§ TASK OBJECTIVE
Would you work out how many lines below include the word "дата"? Only that number is wanted.

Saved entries
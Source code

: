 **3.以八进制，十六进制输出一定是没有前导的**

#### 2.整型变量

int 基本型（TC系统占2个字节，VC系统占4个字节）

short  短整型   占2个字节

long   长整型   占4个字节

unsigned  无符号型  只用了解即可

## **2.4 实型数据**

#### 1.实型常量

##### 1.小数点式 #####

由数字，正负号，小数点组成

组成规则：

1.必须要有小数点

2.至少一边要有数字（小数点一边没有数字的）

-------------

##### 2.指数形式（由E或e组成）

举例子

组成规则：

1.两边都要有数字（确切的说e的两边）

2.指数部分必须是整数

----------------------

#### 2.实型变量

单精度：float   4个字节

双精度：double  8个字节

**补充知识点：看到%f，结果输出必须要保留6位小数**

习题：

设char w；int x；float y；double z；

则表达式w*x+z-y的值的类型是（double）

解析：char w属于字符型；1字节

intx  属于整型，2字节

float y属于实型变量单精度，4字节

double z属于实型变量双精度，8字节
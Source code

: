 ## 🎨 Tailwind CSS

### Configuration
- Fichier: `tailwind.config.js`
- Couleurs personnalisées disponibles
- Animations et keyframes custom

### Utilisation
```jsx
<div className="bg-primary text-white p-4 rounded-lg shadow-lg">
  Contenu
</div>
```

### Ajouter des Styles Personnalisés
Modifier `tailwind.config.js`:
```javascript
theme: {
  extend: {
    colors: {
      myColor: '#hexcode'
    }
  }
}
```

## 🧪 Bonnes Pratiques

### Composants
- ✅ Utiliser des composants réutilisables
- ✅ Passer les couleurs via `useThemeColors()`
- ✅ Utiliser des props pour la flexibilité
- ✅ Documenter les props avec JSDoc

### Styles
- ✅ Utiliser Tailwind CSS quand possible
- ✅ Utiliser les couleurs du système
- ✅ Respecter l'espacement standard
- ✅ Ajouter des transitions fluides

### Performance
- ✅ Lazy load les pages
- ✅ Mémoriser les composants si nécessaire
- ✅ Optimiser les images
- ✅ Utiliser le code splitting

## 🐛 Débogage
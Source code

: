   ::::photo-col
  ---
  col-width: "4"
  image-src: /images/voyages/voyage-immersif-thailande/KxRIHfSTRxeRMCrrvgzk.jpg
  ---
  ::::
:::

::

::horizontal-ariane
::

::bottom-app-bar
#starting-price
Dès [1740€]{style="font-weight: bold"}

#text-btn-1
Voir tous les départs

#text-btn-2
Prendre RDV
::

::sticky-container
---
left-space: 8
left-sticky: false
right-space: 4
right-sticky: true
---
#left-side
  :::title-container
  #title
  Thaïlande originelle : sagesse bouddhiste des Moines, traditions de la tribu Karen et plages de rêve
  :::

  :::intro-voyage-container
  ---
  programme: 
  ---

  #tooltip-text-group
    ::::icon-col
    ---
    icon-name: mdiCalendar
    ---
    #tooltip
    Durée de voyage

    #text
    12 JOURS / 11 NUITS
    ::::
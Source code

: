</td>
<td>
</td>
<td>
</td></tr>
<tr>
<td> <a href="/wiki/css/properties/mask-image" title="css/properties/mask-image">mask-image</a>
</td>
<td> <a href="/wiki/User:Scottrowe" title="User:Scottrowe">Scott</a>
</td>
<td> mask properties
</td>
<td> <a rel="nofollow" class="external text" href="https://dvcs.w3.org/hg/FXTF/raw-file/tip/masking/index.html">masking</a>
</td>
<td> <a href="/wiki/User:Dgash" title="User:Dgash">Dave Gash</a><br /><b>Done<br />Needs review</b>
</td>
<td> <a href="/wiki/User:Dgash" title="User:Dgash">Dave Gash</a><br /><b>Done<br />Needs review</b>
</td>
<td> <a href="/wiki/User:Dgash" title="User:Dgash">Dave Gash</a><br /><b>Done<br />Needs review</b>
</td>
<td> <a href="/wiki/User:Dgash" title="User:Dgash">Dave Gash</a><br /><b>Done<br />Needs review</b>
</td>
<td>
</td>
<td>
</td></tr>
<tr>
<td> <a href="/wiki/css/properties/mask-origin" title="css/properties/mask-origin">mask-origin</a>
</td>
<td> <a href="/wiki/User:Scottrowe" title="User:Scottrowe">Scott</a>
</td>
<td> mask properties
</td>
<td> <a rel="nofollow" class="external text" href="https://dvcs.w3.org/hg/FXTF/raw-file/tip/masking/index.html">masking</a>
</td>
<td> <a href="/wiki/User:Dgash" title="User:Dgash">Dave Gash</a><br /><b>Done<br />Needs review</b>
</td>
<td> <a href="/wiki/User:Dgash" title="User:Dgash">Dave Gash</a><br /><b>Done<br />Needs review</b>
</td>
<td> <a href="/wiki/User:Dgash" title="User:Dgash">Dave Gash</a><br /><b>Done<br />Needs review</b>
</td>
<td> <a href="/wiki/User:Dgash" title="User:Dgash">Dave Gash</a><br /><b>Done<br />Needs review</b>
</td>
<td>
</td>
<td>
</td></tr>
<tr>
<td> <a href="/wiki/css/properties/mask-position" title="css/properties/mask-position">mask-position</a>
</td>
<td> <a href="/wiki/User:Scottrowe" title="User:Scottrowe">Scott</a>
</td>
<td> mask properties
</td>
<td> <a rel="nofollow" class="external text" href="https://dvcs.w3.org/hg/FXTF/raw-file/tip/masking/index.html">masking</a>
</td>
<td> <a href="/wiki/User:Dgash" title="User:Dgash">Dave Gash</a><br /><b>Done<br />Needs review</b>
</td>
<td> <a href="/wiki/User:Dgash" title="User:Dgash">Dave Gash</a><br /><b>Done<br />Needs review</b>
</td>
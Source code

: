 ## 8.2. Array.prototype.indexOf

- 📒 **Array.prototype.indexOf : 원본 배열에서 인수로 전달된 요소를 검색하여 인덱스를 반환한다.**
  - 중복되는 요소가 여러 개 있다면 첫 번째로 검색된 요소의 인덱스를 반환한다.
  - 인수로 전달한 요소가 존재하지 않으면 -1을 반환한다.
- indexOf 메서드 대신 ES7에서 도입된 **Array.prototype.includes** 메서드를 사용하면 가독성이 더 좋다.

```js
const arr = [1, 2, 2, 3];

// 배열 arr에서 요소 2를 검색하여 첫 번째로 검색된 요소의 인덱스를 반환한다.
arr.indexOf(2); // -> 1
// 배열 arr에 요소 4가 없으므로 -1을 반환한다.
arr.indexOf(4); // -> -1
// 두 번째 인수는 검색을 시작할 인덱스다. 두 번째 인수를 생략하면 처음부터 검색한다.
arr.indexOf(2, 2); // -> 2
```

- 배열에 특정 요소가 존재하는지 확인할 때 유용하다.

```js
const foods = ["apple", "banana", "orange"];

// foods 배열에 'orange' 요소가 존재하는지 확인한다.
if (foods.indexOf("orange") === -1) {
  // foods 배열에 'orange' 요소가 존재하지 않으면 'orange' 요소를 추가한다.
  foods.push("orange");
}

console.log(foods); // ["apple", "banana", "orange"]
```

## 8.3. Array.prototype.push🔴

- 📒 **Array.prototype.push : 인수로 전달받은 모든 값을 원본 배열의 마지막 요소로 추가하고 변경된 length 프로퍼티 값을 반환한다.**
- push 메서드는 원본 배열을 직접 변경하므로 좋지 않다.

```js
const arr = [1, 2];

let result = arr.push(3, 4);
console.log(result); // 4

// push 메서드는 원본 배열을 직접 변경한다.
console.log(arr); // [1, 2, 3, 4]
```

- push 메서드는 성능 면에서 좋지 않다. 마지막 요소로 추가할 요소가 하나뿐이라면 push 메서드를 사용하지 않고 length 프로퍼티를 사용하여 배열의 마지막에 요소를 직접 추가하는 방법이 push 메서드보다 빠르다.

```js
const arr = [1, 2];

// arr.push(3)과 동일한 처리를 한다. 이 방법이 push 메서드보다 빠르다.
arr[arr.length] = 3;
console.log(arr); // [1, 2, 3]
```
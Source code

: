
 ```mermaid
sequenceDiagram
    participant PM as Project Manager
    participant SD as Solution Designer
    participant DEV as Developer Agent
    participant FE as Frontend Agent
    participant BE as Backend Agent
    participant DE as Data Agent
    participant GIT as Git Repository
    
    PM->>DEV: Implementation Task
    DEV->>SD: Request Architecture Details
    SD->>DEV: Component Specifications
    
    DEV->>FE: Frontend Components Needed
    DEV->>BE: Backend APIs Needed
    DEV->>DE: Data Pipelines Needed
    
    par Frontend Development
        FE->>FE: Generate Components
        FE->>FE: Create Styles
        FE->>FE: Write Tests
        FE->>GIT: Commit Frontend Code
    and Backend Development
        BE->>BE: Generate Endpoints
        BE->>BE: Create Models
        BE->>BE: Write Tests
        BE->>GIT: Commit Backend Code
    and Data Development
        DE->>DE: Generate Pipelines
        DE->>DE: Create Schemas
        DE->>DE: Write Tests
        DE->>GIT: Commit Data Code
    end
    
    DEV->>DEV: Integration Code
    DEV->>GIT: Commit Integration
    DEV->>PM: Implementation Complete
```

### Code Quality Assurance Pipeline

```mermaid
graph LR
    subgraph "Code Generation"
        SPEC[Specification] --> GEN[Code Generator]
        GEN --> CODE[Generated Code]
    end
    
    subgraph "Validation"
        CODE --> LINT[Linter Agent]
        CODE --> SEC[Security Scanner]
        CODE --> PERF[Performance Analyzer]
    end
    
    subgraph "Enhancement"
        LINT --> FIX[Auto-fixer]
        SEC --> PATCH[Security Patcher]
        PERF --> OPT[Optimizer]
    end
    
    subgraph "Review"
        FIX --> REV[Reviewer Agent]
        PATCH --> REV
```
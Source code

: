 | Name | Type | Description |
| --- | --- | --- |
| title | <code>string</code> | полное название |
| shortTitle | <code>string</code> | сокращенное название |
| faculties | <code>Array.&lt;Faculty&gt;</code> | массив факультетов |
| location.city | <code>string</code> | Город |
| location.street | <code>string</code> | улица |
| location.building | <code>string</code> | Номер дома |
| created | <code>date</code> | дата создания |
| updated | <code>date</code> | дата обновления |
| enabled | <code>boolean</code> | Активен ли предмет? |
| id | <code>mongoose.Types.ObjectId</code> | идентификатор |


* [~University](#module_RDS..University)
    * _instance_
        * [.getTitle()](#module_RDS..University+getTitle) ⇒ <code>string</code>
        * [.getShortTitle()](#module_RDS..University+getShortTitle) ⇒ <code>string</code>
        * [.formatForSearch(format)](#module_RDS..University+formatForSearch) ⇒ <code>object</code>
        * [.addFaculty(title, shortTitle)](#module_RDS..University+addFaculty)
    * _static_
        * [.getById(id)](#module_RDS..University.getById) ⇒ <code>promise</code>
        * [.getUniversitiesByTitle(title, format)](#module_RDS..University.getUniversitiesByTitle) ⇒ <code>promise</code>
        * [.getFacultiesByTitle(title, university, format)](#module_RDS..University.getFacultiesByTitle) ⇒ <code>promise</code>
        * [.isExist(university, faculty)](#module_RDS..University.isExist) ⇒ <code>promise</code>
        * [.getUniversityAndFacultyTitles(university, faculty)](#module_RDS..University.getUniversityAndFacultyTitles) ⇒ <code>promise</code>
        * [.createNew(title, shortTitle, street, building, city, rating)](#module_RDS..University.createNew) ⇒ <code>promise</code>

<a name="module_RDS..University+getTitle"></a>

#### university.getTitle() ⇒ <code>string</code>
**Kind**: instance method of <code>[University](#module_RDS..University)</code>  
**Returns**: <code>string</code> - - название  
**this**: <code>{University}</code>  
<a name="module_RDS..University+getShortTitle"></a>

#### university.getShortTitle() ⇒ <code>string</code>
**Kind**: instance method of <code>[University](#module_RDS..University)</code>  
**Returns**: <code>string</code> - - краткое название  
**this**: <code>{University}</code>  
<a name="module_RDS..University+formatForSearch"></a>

§ EXPECTED ANSWER
2